# Chapter 2 Slides
## Ethem Alpaydin - Introduction to Machine Learning

Open source notebooks/slides for Ethem Alpaydin's Introduction to Machine Learning with examples in Python 3.6.

In [1]:
import numpy as np
from support import basic_plot

from bokeh.plotting import Figure, output_notebook, show
from bokeh.models import Range1d
from bokeh.models import NumeralTickFormatter
from bokeh.palettes import Spectral8 as colors
from bokeh.layouts import gridplot

from sklearn.preprocessing import PolynomialFeatures
from sklearn.linear_model import LinearRegression

In [2]:
import sys
sys.path.insert(0, '/home/vagrant/notebooks')
from custom_theme import output_notebook_themed
output_notebook_themed()

# output_notebook()

# Classification

\\[{\cal X} = \left\{ {{{\bf{x}}^t},{r^t}} \right\}_{t = 1}^N\\]
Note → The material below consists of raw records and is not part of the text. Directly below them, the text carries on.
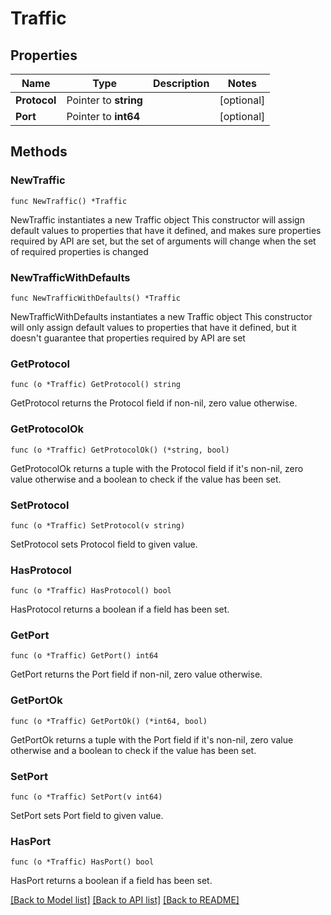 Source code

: # Traffic

## Properties

Name | Type | Description | Notes
------------ | ------------- | ------------- | -------------
**Protocol** | Pointer to **string** |  | [optional] 
**Port** | Pointer to **int64** |  | [optional] 

## Methods

### NewTraffic

`func NewTraffic() *Traffic`

NewTraffic instantiates a new Traffic object
This constructor will assign default values to properties that have it defined,
and makes sure properties required by API are set, but the set of arguments
will change when the set of required properties is changed

### NewTrafficWithDefaults

`func NewTrafficWithDefaults() *Traffic`

NewTrafficWithDefaults instantiates a new Traffic object
This constructor will only assign default values to properties that have it defined,
but it doesn't guarantee that properties required by API are set

### GetProtocol

`func (o *Traffic) GetProtocol() string`

GetProtocol returns the Protocol field if non-nil, zero value otherwise.

### GetProtocolOk

`func (o *Traffic) GetProtocolOk() (*string, bool)`

GetProtocolOk returns a tuple with the Protocol field if it's non-nil, zero value otherwise
and a boolean to check if the value has been set.

### SetProtocol

`func (o *Traffic) SetProtocol(v string)`

SetProtocol sets Protocol field to given value.

### HasProtocol

`func (o *Traffic) HasProtocol() bool`

HasProtocol returns a boolean if a field has been set.

### GetPort

`func (o *Traffic) GetPort() int64`

GetPort returns the Port field if non-nil, zero value otherwise.

### GetPortOk

`func (o *Traffic) GetPortOk() (*int64, bool)`

GetPortOk returns a tuple with the Port field if it's non-nil, zero value otherwise
and a boolean to check if the value has been set.

### SetPort

`func (o *Traffic) SetPort(v int64)`

SetPort sets Port field to given value.

### HasPort

`func (o *Traffic) HasPort() bool`

HasPort returns a boolean if a field has been set.


[[Back to Model list]](../README.md#documentation-for-models) [[Back to API list]](../README.md#documentation-for-api-endpoints) [[Back to README]](../README.md)


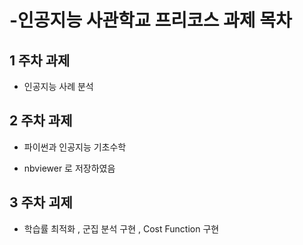 # -인공지능 사관학교 프리코스 과제 목차
 
 
 ## 1 주차 과제
 
 
* 인공지능 사례 분석
 
 
 ## 2 주차 과제


* 파이썬과 인공지능 기초수학  

* nbviewer 로 저장하였음
  
  
 ## 3 주차 괴제
 
 
* 학습률 최적화 , 군집 분석 구현 , Cost Function 구현
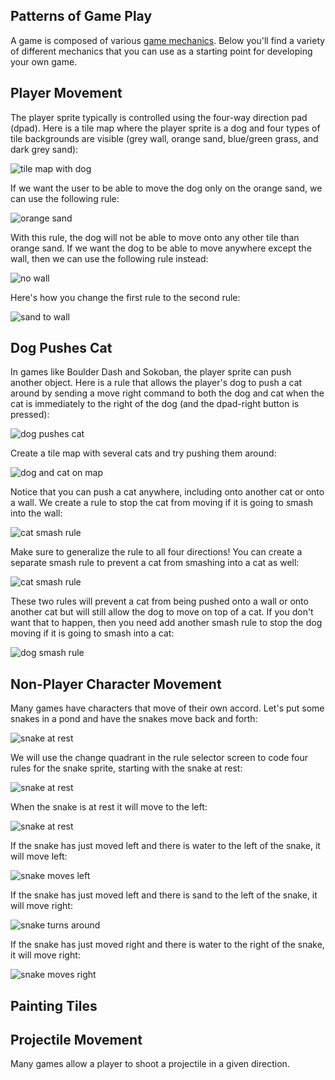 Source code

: ## Patterns of Game Play

A game is composed of various [game mechanics](mechanics). Below you'll find
a variety of different mechanics that you can use as a starting point for 
developing your own game.

## Player Movement

The player sprite typically is controlled using the four-way direction pad (dpad).
Here is a tile map where the player sprite is a dog and four types of tile
backgrounds are visible (grey wall, orange sand, blue/green grass, and dark grey sand):

![tile map with dog](pics/dogMap.JPG)

If we want the user to be able to move the dog only on the orange sand, we can use the following rule:

![orange sand](pics/dogMove.JPG)

With this rule, the dog will not be able to move onto any other tile than orange sand.  If we want the dog to be able to move anywhere except the wall, then we can use the following rule instead:

![no wall](pics/dogMoveNoWall.JPG)

Here's how you change the first rule to the second rule:

![sand to wall](pics/dogSandToWall.gif)

## Dog Pushes Cat

In games like Boulder Dash and Sokoban, the player sprite can push another object. Here is a rule that allows the player's dog to push a cat around by sending a move right command to both the dog and cat when the cat is immediately to the right of the dog (and the dpad-right button is pressed):

![dog pushes cat](pics/dogPushCatRule.JPG)

Create a tile map with several cats and try pushing them around:

![dog and cat on map](pics/dogCatMap.JPG)

Notice that you can push a cat anywhere, including onto another cat or onto a wall.  We create a rule to stop the cat from moving if it is going to smash into the wall:

![cat smash rule](pics/catSmashRule.JPG)

Make sure to generalize the rule to all four directions! You can create a separate smash rule to prevent a cat from smashing into a cat as well:

![cat smash rule](pics/catSmashRule2.JPG)

 These two rules will prevent a cat from being pushed onto a wall or onto another cat but will still allow the dog to move on top of a cat.  If you don't want that to happen, then you need add another smash rule to stop the dog moving if it is going to smash into a cat:

![dog smash rule](pics/dogSmashCat.JPG)

## Non-Player Character Movement

Many games have characters that move of their own accord. Let's put some snakes in a pond and have the snakes move back and forth: 

![snake at rest](pics/snakesSwimming.gif)

We will use the change quadrant in the rule selector screen to code four rules for the snake sprite, starting with the snake at rest:

![snake at rest](pics/snakeChangeRule.gif)

When the snake is at rest it will move to the left:

![snake at rest](pics/snakeRestLeft.JPG)

If the snake has just moved left and there is water to the left of the snake, it will move left:

![snake moves left](pics/snakeLeftLeft.JPG)

If the snake has just moved left and there is sand to the left of the snake, it will move right:

![snake turns around](pics/snakeLeftRight.JPG)

If the snake has just moved right and there is water to the right of the snake, it will move right:

![snake moves right](pics/snakeRightRight.JPG)

## Painting Tiles

## Projectile Movement

Many games allow a player to shoot a projectile in a given direction.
\\[{\bf{x}^t} = \left[ \begin{array}{l}
x_1^t\\
x_2^t
\end{array} \right]\\]

\\[r^t = \left\{ \begin{array}{l}
1{\text{ if }}{\bf{x^t}}{\text{ is a positive example}}\\
0{\text{ if }}{\bf{x^t}}{\text{ is a negative example}}
\end{array} \right.\\]

# Classification example

Is an example of a car a "family car"?

\\[{\bf{x}^t} = \left[ \begin{array}{l}
x_{\text{price}}^t\\
x_{\text{engine power}}^t
\end{array} \right]\\]

\\[r^t = \left\{ \begin{array}{l}
1{\text{ if }}{\bf{x^t}}{\text{ is a family car}}\\
0{\text{ if }}{\bf{x^t}}{\text{ is a not a family car}}
\end{array} \right.\\]

In [3]:
X = np.array([
        [10000,100],[20000,400],[25000,300],[40000,250],[20000,200],
        [15000,150],[12500,250],[29000,170],[30000,250],[25000,200],
    ])

y = np.array([
    'not_family','not_family','family','not_family','family',
    'not_family','not_family','not_family','family','family'
])

print(X, '\n')
print(y)

[[10000   100]
 [20000   400]
 [25000   300]
 [40000   250]
 [20000   200]
 [15000   150]
 [12500   250]
 [29000   170]
 [30000   250]
 [25000   200]] 

['not_family' 'not_family' 'family' 'not_family' 'family' 'not_family'
 'not_family' 'not_family' 'family' 'family']


In [4]:
def car_plot():
    plot = basic_plot(title='Family Car Example', xaxis_label='Price (USD)', 
                  yaxis_label='Engine Power (hp)')
    plot.scatter(x=X[y=='family',0], y=X[y=='family',1], 
                 legend='family car', color='red', fill_alpha=0.3333, size=10)
    plot.scatter(x=X[y!='family',0], y=X[y!='family',1], 
                 legend='not family car', color='blue', fill_alpha=0.3333, size=10)
    plot.min_border = None
    return(plot)

In [5]:
show(car_plot())

# Hypothesis Class

We induce the hypothesis that "the class \\(C\\) of family car is a rectangle
in the price-engine power space."

\\[h \in {\cal H}\\]

Where \\(h\\) is a single rectangle from all possible rectangles \\({\cal H}\\).

# Classification Model

\\[h = ({p_1} \le {\text{price}} \le {p_2}){\text{ AND }({e_1}} \le {\text{engine power}} \le {e_2})\\]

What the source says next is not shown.